United States District Court, D. Nebraska

January 4, 2017

UNITED STATES OF AMERICA, Plaintiff,
v.
DIONTE DORTCH, JERELL HAYNIE, GREGORY BAHATI, BRANDON HEARD, and JULIO ARIAS, Defendants.

          ORDER

          F.A. Gossett United States Magistrate Judge

         This matter is before the court on the motions to sever filed by defendants Dionte Dortch (Filing No. 205), Gregory Bahati (Filing No. 212), Brandon Heard (Filing No. 220), Julio Arias (Filing No. Filing No. 229) and Jerell Haynie (Filing No. 240). The court will deny the motions.

         BACKGROUND

         The defendants are jointly charged in Count One of the Superseding Indictment with a conspiracy to violate the Racketeer Influenced and Corrupt Organizations Act (“RICO”), in violation of 18 U.S.C. 1962(d), arising out of their alleged criminal activities in connection with the 40th and 44th Ave. Crips street gangs. The Superseding Indictment alleges that between 2008 and 2015, the 40th Ave. and 44th Ave. Crips street gangs “cliqued up” to form an enterprise under 18 U.S.C. § 1961(4). The Superseding Indictment alleges the enterprise engaged in a pattern of racketeering activity under 18 U.S.C. § 1962(c), including murder, attempted murder, witness tampering, and the manufacture and distribution of controlled substances. (Filing No. 20 at pp. 3-7). Count One lists approximately 37 Overt Acts allegedly committed by the defendants or other co-conspirators during the course of the conspiracy. (Filing No. 33 at pp. 7-12).
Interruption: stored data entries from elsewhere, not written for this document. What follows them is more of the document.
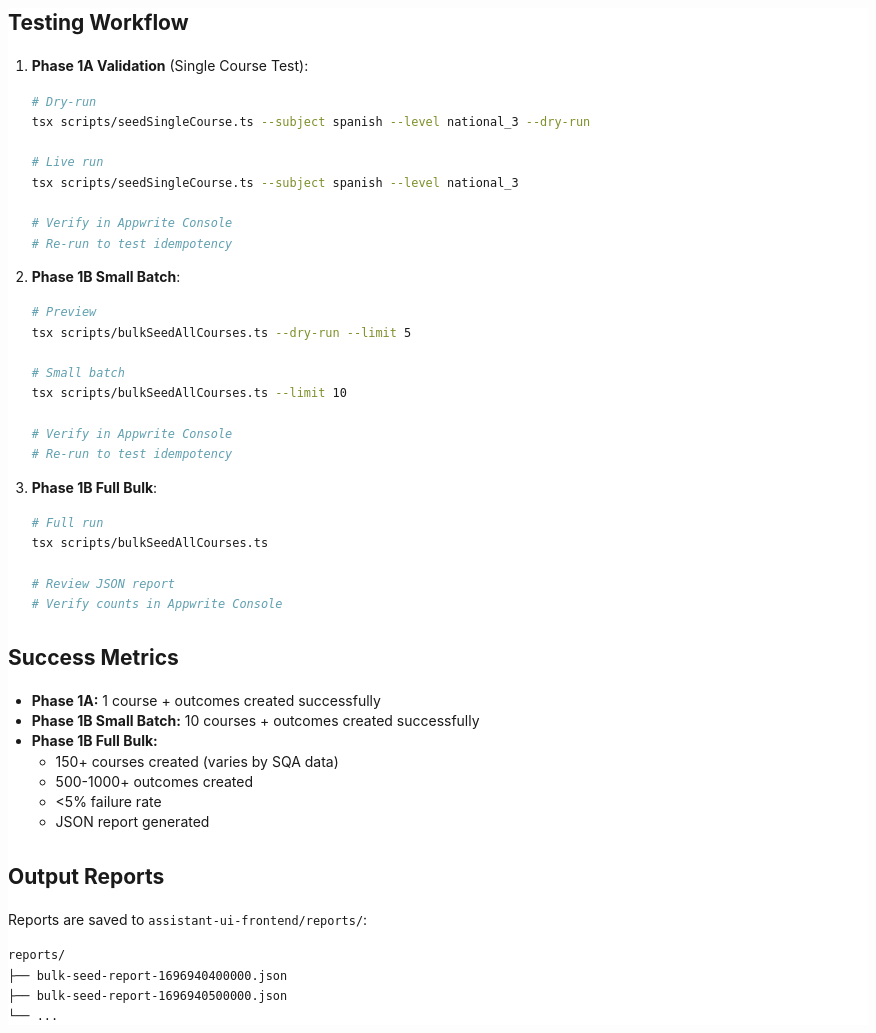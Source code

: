 ## Testing Workflow

1. **Phase 1A Validation** (Single Course Test):
   ```bash
   # Dry-run
   tsx scripts/seedSingleCourse.ts --subject spanish --level national_3 --dry-run

   # Live run
   tsx scripts/seedSingleCourse.ts --subject spanish --level national_3

   # Verify in Appwrite Console
   # Re-run to test idempotency
   ```

2. **Phase 1B Small Batch**:
   ```bash
   # Preview
   tsx scripts/bulkSeedAllCourses.ts --dry-run --limit 5

   # Small batch
   tsx scripts/bulkSeedAllCourses.ts --limit 10

   # Verify in Appwrite Console
   # Re-run to test idempotency
   ```

3. **Phase 1B Full Bulk**:
   ```bash
   # Full run
   tsx scripts/bulkSeedAllCourses.ts

   # Review JSON report
   # Verify counts in Appwrite Console
   ```

## Success Metrics

- **Phase 1A:** 1 course + outcomes created successfully
- **Phase 1B Small Batch:** 10 courses + outcomes created successfully
- **Phase 1B Full Bulk:**
  - 150+ courses created (varies by SQA data)
  - 500-1000+ outcomes created
  - <5% failure rate
  - JSON report generated

## Output Reports

Reports are saved to `assistant-ui-frontend/reports/`:

```
reports/
├── bulk-seed-report-1696940400000.json
├── bulk-seed-report-1696940500000.json
└── ...
```
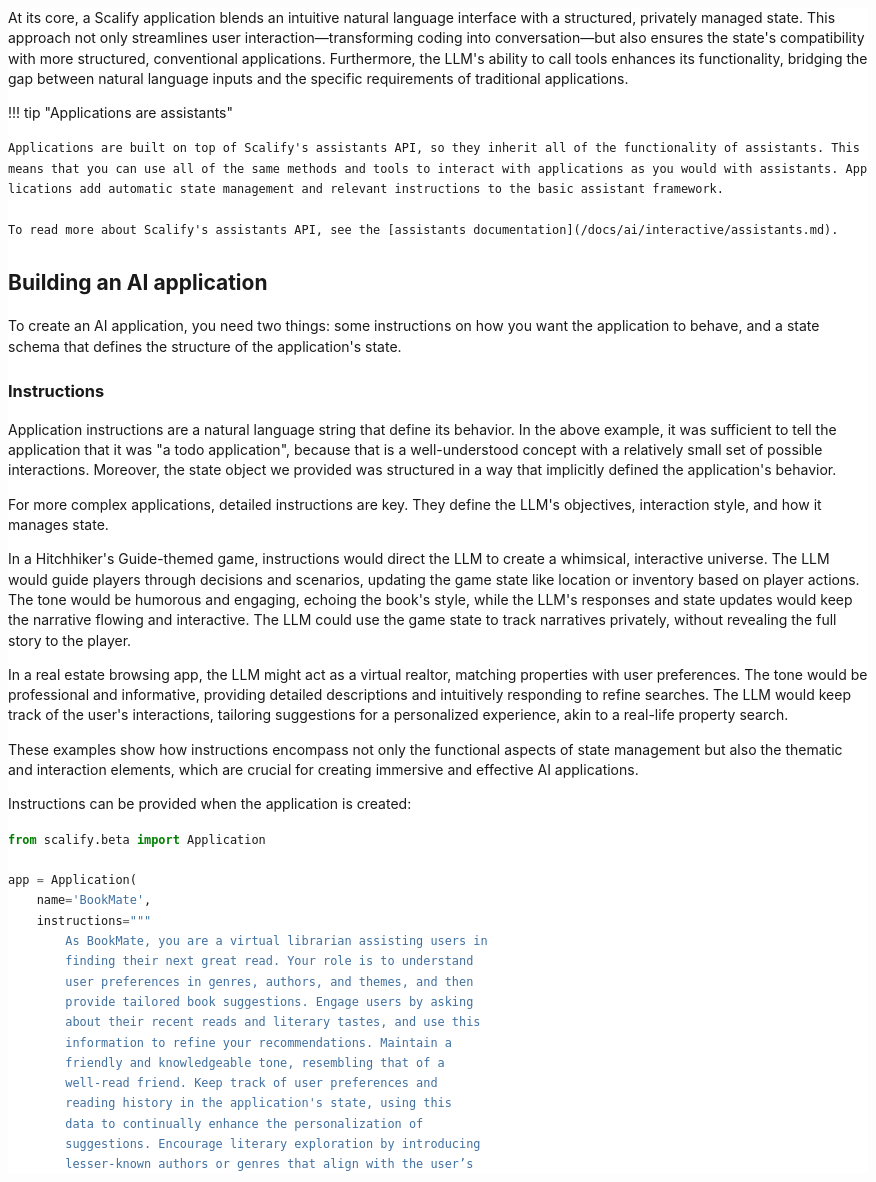 At its core, a Scalify application blends an intuitive natural language interface with a structured, privately managed state. This approach not only streamlines user interaction—transforming coding into conversation—but also ensures the state's compatibility with more structured, conventional applications. Furthermore, the LLM's ability to call tools enhances its functionality, bridging the gap between natural language inputs and the specific requirements of traditional applications.


!!! tip "Applications are assistants"

    Applications are built on top of Scalify's assistants API, so they inherit all of the functionality of assistants. This means that you can use all of the same methods and tools to interact with applications as you would with assistants. Applications add automatic state management and relevant instructions to the basic assistant framework. 

    To read more about Scalify's assistants API, see the [assistants documentation](/docs/ai/interactive/assistants.md).

## Building an AI application

To create an AI application, you need two things: some instructions on how you want the application to behave, and a state schema that defines the structure of the application's state. 

### Instructions

Application instructions are a natural language string that define its behavior. In the above example, it was sufficient to tell the application that it was "a todo application", because that is a well-understood concept with a relatively small set of possible interactions. Moreover, the state object we provided was structured in a way that implicitly defined the application's behavior.

For more complex applications, detailed instructions are key. They define the LLM's objectives, interaction style, and how it manages state.

In a Hitchhiker's Guide-themed game, instructions would direct the LLM to create a whimsical, interactive universe. The LLM would guide players through decisions and scenarios, updating the game state like location or inventory based on player actions. The tone would be humorous and engaging, echoing the book's style, while the LLM's responses and state updates would keep the narrative flowing and interactive. The LLM could use the game state to track narratives privately, without revealing the full story to the player.

In a real estate browsing app, the LLM might act as a virtual realtor, matching properties with user preferences. The tone would be professional and informative, providing detailed descriptions and intuitively responding to refine searches. The LLM would keep track of the user's interactions, tailoring suggestions for a personalized experience, akin to a real-life property search.

These examples show how instructions encompass not only the functional aspects of state management but also the thematic and interaction elements, which are crucial for creating immersive and effective AI applications.

Instructions can be provided when the application is created:

```python
from scalify.beta import Application

app = Application(
    name='BookMate', 
    instructions="""
        As BookMate, you are a virtual librarian assisting users in 
        finding their next great read. Your role is to understand 
        user preferences in genres, authors, and themes, and then 
        provide tailored book suggestions. Engage users by asking 
        about their recent reads and literary tastes, and use this 
        information to refine your recommendations. Maintain a 
        friendly and knowledgeable tone, resembling that of a 
        well-read friend. Keep track of user preferences and 
        reading history in the application's state, using this 
        data to continually enhance the personalization of 
        suggestions. Encourage literary exploration by introducing 
        lesser-known authors or genres that align with the user’s 
```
         In addition to the RICO conspiracy charged in Count One, each defendant is charged individually with separate crimes alleged to have been committed in furtherance of the racketeering conspiracy:

• Arias is charged in Counts Thirteen, Fourteen, and Fifteen with distribution of cocaine base on three occasions in 2015, in violation of 21 U.S.C. §§ 841(a)(1) and (b)(1)(C). (Filing No. 33 at pp. 18-19).
• Bahati is charged with making threats in aid of racketeering, in violation of 18 U.S.C. § 1959(a)(4) (Count Eight), and brandishing a firearm during a crime of violence, in violation of 18 U.S.C. § 924(c)(1)(A)(ii) (Count Nine).
• Dortch is charged with being a felon in possession of a firearm, in violation of 18 U.S.C. §§ 922(g)(2) and 924(a)(2) (Count Ten); witness tampering, in violation of 18 U.S.C. §§ 1512(b)(1), 1512(b)(2)(A), and 1512(b)(3) (Count Eleven); and attempted obstruction of justice, in violation of 18 U.S.C. § 1512(c)(2) (Count Twelve).
• Haynie is charged with attempted murder in aid of racketeering, in violation of 18 U.S.C. § 1959 (a)(5) (Count Two); attempt to commit assault with a dangerous weapon in aid of racketeering, in violation of 18 U.S.C. § 1959(a)(6) (Count Three); and discharging a firearm during a crime of violence, in violation of 18 U.S.C. §§ 924(c)(1)(A)(ii) and (iii) (Count Four).
• Heard is charged in Counts Five, Six, and Seven with distribution of cocaine base on three occasions in 2014, in violation of 21 U.S.C. §§ 841(a)(1) and (b)(1)(C). (Filing No. 33 at pp. 15-16).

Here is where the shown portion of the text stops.